Post Fire Watershed Rehabilitation Activities
Incident: Station Fire Wildfire
What is ahead for the Angeles National Forest
The Station Fire is the largest in Los Angeles Countys recorded history and the largest in the history of the Angeles National Forest, which was established in 1892 as the Timber Land Reserve and later changed to Angeles National Forest.
As the Station Fire subsides, the ongoing concern for the forest lands north of Los Angeles heightens. Winter rain within the burned area can pose an ongoing threat to natural resources, life and property. In order to address those concerns ahead of time, the Angeles National Forest has assembled a Burned Area Emergency Response (BAER) Team to assess the damage to the watersheds, soil and natural and cultural resources. The team is comprised of specialists that are highly experienced in conducting rapid watershed assessments and analyses and include soil scientists, hydrologists, geologists, biologists, geographic information specialists, archeologists, botanists, silviculturists, and civil engineers.
The intense heat from wildfires can cause the soil to "seal" itself and water will not easily penetrate it. The water runs rapidly down streams and canyons which could cause potential flooding, mudslides, and debris flows. The BAER Team will assess the post-fire watershed conditions for any potential emergencies and recommend immediate treatments for the National Forest System lands.
The Angeles National Forest provides the Los Angeles Basin with 35% of its water supply. Four watersheds have their origins on the Angeles NF and those watersheds have all experienced different degrees of burn activity within the Station Fire. An assessment of these burned watersheds will need to be undertaken by the BAER Team to determine what methods of treatment will be effective.

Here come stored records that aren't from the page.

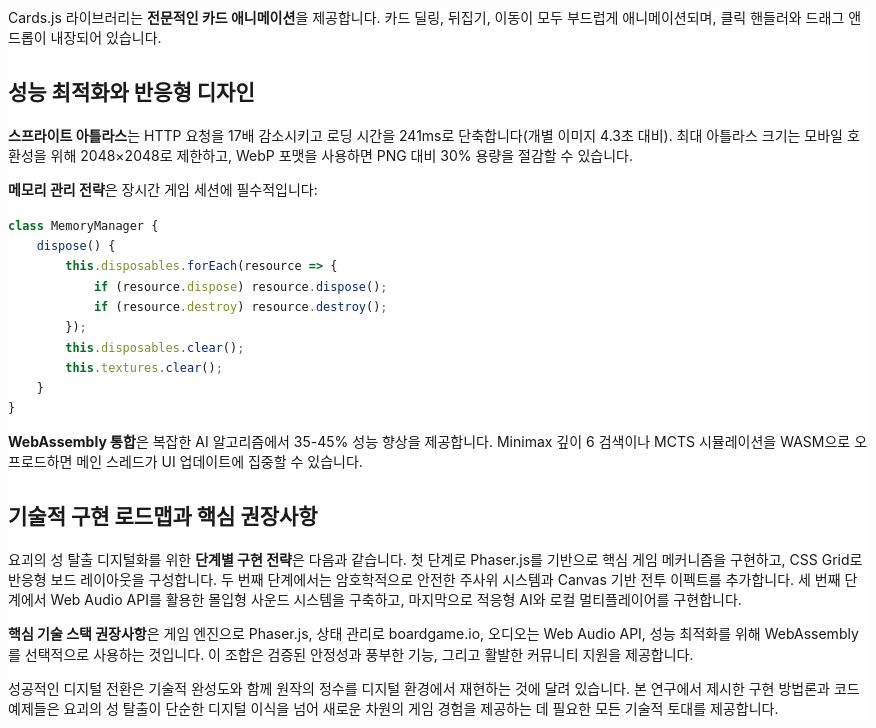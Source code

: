 Cards.js 라이브러리는 **전문적인 카드 애니메이션**을 제공합니다. 카드 딜링, 뒤집기, 이동이 모두 부드럽게 애니메이션되며, 클릭 핸들러와 드래그 앤 드롭이 내장되어 있습니다.

## 성능 최적화와 반응형 디자인

**스프라이트 아틀라스**는 HTTP 요청을 17배 감소시키고 로딩 시간을 241ms로 단축합니다(개별 이미지 4.3초 대비). 최대 아틀라스 크기는 모바일 호환성을 위해 2048×2048로 제한하고, WebP 포맷을 사용하면 PNG 대비 30% 용량을 절감할 수 있습니다.

**메모리 관리 전략**은 장시간 게임 세션에 필수적입니다:

```javascript
class MemoryManager {
    dispose() {
        this.disposables.forEach(resource => {
            if (resource.dispose) resource.dispose();
            if (resource.destroy) resource.destroy();
        });
        this.disposables.clear();
        this.textures.clear();
    }
}
```

**WebAssembly 통합**은 복잡한 AI 알고리즘에서 35-45% 성능 향상을 제공합니다. Minimax 깊이 6 검색이나 MCTS 시뮬레이션을 WASM으로 오프로드하면 메인 스레드가 UI 업데이트에 집중할 수 있습니다.

## 기술적 구현 로드맵과 핵심 권장사항

요괴의 성 탈출 디지털화를 위한 **단계별 구현 전략**은 다음과 같습니다. 첫 단계로 Phaser.js를 기반으로 핵심 게임 메커니즘을 구현하고, CSS Grid로 반응형 보드 레이아웃을 구성합니다. 두 번째 단계에서는 암호학적으로 안전한 주사위 시스템과 Canvas 기반 전투 이펙트를 추가합니다. 세 번째 단계에서 Web Audio API를 활용한 몰입형 사운드 시스템을 구축하고, 마지막으로 적응형 AI와 로컬 멀티플레이어를 구현합니다.

**핵심 기술 스택 권장사항**은 게임 엔진으로 Phaser.js, 상태 관리로 boardgame.io, 오디오는 Web Audio API, 성능 최적화를 위해 WebAssembly를 선택적으로 사용하는 것입니다. 이 조합은 검증된 안정성과 풍부한 기능, 그리고 활발한 커뮤니티 지원을 제공합니다.

성공적인 디지털 전환은 기술적 완성도와 함께 원작의 정수를 디지털 환경에서 재현하는 것에 달려 있습니다. 본 연구에서 제시한 구현 방법론과 코드 예제들은 요괴의 성 탈출이 단순한 디지털 이식을 넘어 새로운 차원의 게임 경험을 제공하는 데 필요한 모든 기술적 토대를 제공합니다.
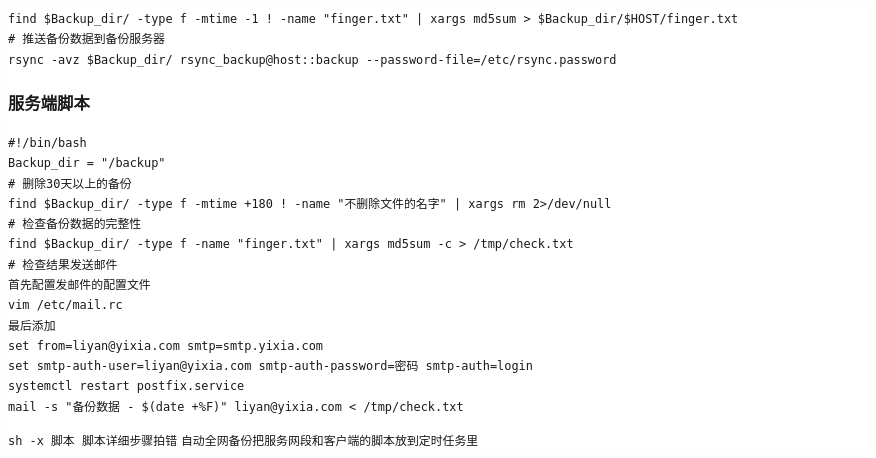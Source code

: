 	find $Backup_dir/ -type f -mtime -1 ! -name "finger.txt" | xargs md5sum > $Backup_dir/$HOST/finger.txt
	# 推送备份数据到备份服务器
	rsync -avz $Backup_dir/ rsync_backup@host::backup --password-file=/etc/rsync.password
	
### 服务端脚本
	#!/bin/bash
	Backup_dir = "/backup"
	# 删除30天以上的备份
	find $Backup_dir/ -type f -mtime +180 ! -name "不删除文件的名字" | xargs rm 2>/dev/null
	# 检查备份数据的完整性
	find $Backup_dir/ -type f -name "finger.txt" | xargs md5sum -c > /tmp/check.txt
	# 检查结果发送邮件
	首先配置发邮件的配置文件
	vim /etc/mail.rc
	最后添加
	set from=liyan@yixia.com smtp=smtp.yixia.com
	set smtp-auth-user=liyan@yixia.com smtp-auth-password=密码 smtp-auth=login
	systemctl restart postfix.service
	mail -s "备份数据 - $(date +%F)" liyan@yixia.com < /tmp/check.txt
	
`sh -x 脚本 脚本详细步骤拍错`
`自动全网备份把服务网段和客户端的脚本放到定时任务里`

Methods used after a fire to help slow the flow of water and mud slides could include erosion control protection measures, road drainage treatments, and cultural heritage resource sites protection.
Another area of concern for the Angeles National Forest is the wildlife that has been displaced. These animals have fled to the communities surrounding the forest. People can expect to see an increase in raccoons, skunks and other animals in their neighborhoods. As the forest cools down, the animals will begin to return to their normal habitat.
The Angeles National Forest will establish a cooperating group that will be able to provide a forum for local cities, towns, county, cooperating agencies; such as Natural Resources Conservation Service, LA Department of Water and Power, and Los Angeles County Flood Control to provide input into the assessment process.